Common Challenges in Transmission of Shares

Despite SEBI’s streamlined rules, claimants may still face challenges such as:

  • Non-availability of original death certificate or succession documents.
  • Disputes among legal heirs in absence of a nominee.
  • Delay from companies citing procedural lapses.
  • Difficulties in rural areas where heirs lack awareness of procedures.

SEBI continues to address these gaps by issuing updated circulars and directives for smoother operations.


Conclusion

The SEBI circular on transmission of shares has brought much-needed clarity, speed, and investor protection to an otherwise complicated process. By setting clear timelines, simplifying documentation, and enforcing compliance, SEBI ensures that rightful heirs and nominees gain timely access to inherited securities.

For investors, it is equally important to register nominations and keep KYC details updated to avoid legal hurdles for their families in the future. Companies and registrars, on the other hand, must diligently follow SEBI’s framework to uphold investor confidence and regulatory compliance.

In short, SEBI’s initiative on transmission of shares is a step forward in making India’s securities market more transparent, fair, and investor-friendly.


FAQs

1. What is the transmission of shares?

Transmission of shares is the transfer of ownership that happens automatically by operation of law due to events like the death, insolvency, or incapacity of a shareholder. It is different from a voluntary transfer of shares between two parties.

2. What documents are required for transmission of shares under SEBI rules?

The basic documents include:

  • Certified copy of the shareholder’s death certificate
  • Transmission request form
  • PAN card and KYC details of the claimant
  • Succession certificate/Probate of Will/Letter of Administration (if required for higher-value claims)

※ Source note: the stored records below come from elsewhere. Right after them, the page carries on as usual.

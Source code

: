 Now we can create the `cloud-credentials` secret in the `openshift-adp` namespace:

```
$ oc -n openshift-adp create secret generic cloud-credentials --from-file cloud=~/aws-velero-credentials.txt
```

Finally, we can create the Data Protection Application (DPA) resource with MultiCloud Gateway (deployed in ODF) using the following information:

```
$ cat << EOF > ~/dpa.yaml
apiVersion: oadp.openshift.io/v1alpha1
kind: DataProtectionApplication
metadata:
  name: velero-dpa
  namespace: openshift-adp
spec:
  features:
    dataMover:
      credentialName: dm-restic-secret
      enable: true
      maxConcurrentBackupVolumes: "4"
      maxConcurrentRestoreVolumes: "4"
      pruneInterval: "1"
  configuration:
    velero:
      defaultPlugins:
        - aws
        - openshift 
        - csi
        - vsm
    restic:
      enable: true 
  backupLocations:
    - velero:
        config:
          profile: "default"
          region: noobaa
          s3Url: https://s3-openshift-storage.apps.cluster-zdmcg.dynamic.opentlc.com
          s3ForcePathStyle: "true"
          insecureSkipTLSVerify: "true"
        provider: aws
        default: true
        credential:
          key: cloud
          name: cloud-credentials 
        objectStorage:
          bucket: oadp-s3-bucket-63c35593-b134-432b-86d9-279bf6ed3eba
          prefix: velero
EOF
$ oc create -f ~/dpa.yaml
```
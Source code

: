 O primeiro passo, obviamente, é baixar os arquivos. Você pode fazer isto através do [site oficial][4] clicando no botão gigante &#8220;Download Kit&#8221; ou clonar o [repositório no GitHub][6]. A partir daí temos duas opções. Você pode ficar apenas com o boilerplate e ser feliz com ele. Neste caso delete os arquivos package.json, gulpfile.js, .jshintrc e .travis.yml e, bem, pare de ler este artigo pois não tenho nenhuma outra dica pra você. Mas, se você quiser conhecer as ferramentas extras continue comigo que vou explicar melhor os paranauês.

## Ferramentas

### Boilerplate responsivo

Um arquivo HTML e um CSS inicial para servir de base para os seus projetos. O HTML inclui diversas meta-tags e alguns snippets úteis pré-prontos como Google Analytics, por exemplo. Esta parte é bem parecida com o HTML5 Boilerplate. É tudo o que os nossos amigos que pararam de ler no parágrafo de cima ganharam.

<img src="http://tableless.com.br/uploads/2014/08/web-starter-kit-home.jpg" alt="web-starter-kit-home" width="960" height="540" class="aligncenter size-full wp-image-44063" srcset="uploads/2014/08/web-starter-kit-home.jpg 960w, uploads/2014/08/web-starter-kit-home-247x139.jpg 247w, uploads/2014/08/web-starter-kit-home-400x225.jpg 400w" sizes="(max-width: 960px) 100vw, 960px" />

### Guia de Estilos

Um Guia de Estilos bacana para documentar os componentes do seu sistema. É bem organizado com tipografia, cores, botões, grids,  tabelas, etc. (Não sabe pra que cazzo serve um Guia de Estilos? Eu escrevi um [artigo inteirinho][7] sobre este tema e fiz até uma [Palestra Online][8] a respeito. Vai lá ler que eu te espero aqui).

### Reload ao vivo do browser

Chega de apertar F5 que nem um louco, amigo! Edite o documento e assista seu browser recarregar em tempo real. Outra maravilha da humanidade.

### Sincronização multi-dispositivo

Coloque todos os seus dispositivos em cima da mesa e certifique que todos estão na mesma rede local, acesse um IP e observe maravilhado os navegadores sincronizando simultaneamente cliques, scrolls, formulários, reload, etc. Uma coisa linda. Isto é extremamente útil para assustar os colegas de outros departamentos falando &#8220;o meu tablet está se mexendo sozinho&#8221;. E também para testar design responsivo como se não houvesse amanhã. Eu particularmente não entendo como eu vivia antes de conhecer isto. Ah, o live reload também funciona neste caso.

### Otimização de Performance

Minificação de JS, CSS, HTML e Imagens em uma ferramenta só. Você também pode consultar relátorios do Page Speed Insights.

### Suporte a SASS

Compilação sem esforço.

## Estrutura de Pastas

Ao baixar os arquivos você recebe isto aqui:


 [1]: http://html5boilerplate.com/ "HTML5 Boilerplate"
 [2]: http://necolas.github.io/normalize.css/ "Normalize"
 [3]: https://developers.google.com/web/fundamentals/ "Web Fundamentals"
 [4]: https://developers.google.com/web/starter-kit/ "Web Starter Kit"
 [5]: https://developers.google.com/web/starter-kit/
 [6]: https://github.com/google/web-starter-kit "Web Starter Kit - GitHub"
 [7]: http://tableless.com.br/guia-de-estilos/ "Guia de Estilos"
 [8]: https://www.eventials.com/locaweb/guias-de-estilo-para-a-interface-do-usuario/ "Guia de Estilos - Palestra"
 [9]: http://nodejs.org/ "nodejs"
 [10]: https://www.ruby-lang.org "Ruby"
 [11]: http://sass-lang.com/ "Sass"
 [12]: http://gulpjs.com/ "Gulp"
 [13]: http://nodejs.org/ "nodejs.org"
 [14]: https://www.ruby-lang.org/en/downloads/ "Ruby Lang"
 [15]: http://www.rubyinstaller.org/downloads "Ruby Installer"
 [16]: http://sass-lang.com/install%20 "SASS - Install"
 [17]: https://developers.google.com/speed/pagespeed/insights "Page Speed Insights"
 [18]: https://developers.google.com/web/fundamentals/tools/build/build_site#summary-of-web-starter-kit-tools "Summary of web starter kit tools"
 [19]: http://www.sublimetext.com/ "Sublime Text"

3. What is the time limit for processing transmission of shares?

As per SEBI circulars, transmission requests must be processed within 21 days of submission of complete documents by the claimant.


4. Is a nominee required for transmission of shares?

No, a nominee is not mandatory. However, if a nominee is registered, transmission becomes much simpler and does not require a succession certificate or court order.

5. What happens in case of joint shareholding?

In case of joint holding, transmission is done in favor of the surviving holder(s). The legal heirs of the deceased joint holder cannot claim the shares directly unless all surviving holders also pass away.

6. Does the SEBI circular apply to both physical and demat shares?

Yes. The SEBI circular applies to both physical and dematerialized shares. Once transmission is completed, physical shares can also be converted into demat form.

7. Can a company reject a transmission request?

Yes, but only under valid grounds such as incomplete documentation, legal disputes among heirs, or suspicion of fraud. In such cases, the company must inform the claimant in writing with reasons.

8. What is the threshold value under the SEBI circular?

For claims up to ₹5 lakh per listed entity, companies must process transmission based on minimal documents like death certificate and KYC. For amounts above ₹5 lakh, additional legal documents may be required.